Go ahead and repeat for all of the metrics. Remember that the metric format is the name of your metric, substitute the “.
” with “_
” and append with “_total
“.
When you’re done you should see something like this:
Visualizing Resource Metrics
At this point, we’re just visualizing our work metrics, but our resource metrics are just as important. We’re going to want to see error rate and latency, which are provided by the default metrics.

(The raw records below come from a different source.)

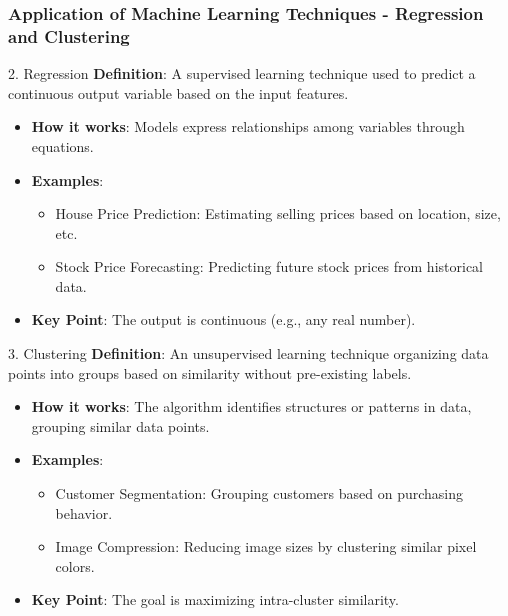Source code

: \documentclass[aspectratio=169]{beamer}
\begin{document}
\begin{frame}[fragile]
    \frametitle{Application of Machine Learning Techniques - Regression and Clustering}
    \begin{block}{2. Regression}
        \textbf{Definition}: A supervised learning technique used to predict a continuous output variable based on the input features.
    \end{block}
    \begin{itemize}
        \item \textbf{How it works}: Models express relationships among variables through equations.
        \item \textbf{Examples}:
        \begin{itemize}
            \item House Price Prediction: Estimating selling prices based on location, size, etc.
            \item Stock Price Forecasting: Predicting future stock prices from historical data.
        \end{itemize}
        \item \textbf{Key Point}: The output is continuous (e.g., any real number).
    \end{itemize}
    
    \vspace{0.5cm} %

    \begin{block}{3. Clustering}
        \textbf{Definition}: An unsupervised learning technique organizing data points into groups based on similarity without pre-existing labels.
    \end{block}
    \begin{itemize}
        \item \textbf{How it works}: The algorithm identifies structures or patterns in data, grouping similar data points.
        \item \textbf{Examples}:
        \begin{itemize}
            \item Customer Segmentation: Grouping customers based on purchasing behavior.
            \item Image Compression: Reducing image sizes by clustering similar pixel colors.
        \end{itemize}
        \item \textbf{Key Point}: The goal is maximizing intra-cluster similarity.
    \end{itemize}
\end{frame}
\end{document}
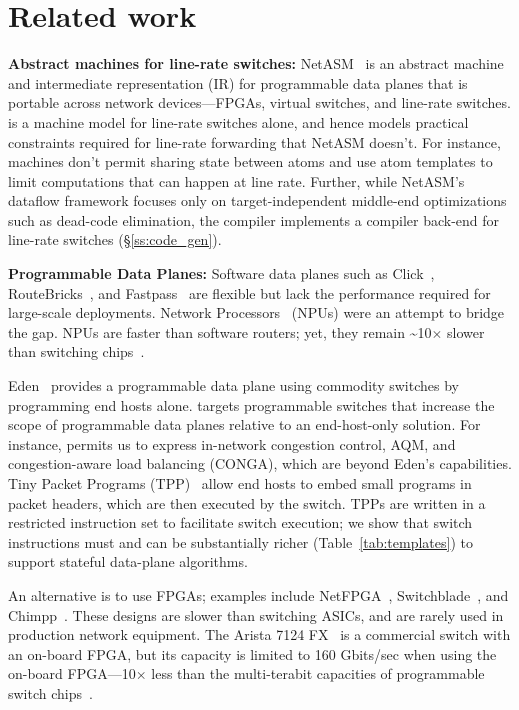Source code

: \section{Related work}
\label{s:related}
\textbf{Abstract machines for line-rate switches:}
NetASM~\cite{netasm} is an abstract machine and intermediate representation
(IR) for programmable data planes that is portable across network
devices---FPGAs, virtual switches, and line-rate switches.  \absmachine is a
machine model for line-rate switches alone, and hence models practical
constraints required for line-rate forwarding that NetASM doesn't. For
instance, \absmachine machines don't permit sharing state between atoms and use
atom templates to limit computations that can happen at line rate. Further,
while NetASM's dataflow framework focuses only on target-independent middle-end
optimizations such as dead-code elimination, the \pktlanguage compiler
implements a compiler back-end for line-rate switches
(\S\ref{ss:code_gen}).

\textbf{Programmable Data Planes:}
Software data planes such as Click~\cite{click},
RouteBricks~\cite{routebricks}, and Fastpass~\cite{fastpass} are flexible but
lack the performance required for large-scale deployments. Network
Processors~\cite{ixp2800, ixp4xx} (NPUs) were an attempt to bridge the gap.
NPUs are faster than software routers; yet, they remain
\textasciitilde10$\times$ slower than switching chips~\cite{rmt}.

Eden~\cite{eden} provides a programmable data plane using commodity switches by
programming end hosts alone. \pktlanguage targets programmable switches that
increase the scope of programmable data planes relative to an end-host-only
solution. For instance, \pktlanguage permits us to express in-network
congestion control, AQM, and congestion-aware load balancing (CONGA), which are
beyond Eden's capabilities. Tiny Packet Programs (TPP)~\cite{tpp} allow end
hosts to embed small programs in packet headers, which are then executed by the
switch. TPPs are written in a restricted instruction set to facilitate switch
execution; we show that switch instructions must and can be substantially
richer (Table~\ref{tab:templates}) to support stateful data-plane algorithms.

An alternative is to use FPGAs; examples include NetFPGA~\cite{netfpga},
Switchblade~\cite{switchblade}, and Chimpp~\cite{chimpp}.  These designs are
slower than switching ASICs, and are rarely used in production network
equipment. The Arista 7124 FX~\cite{7124fx} is a commercial switch with an
on-board FPGA, but its capacity is limited to 160 Gbits/sec when using the
on-board FPGA---10$\times$ less than the multi-terabit capacities of programmable
switch chips~\cite{xpliant}.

There are a few ways to do this. You can create them all by hand (you have the metrics). However, I think grafana is kind of difficult to work with. An alternative is to find, download and import a dashboard that is already configured for spring boot service visualization.
You can search grafana’s dashboard repository here.
Here’s a sample:
You may have to do a little extra configuration, which I won’t dive into. There’s usually some documentation that comes with these pre configured dashboards.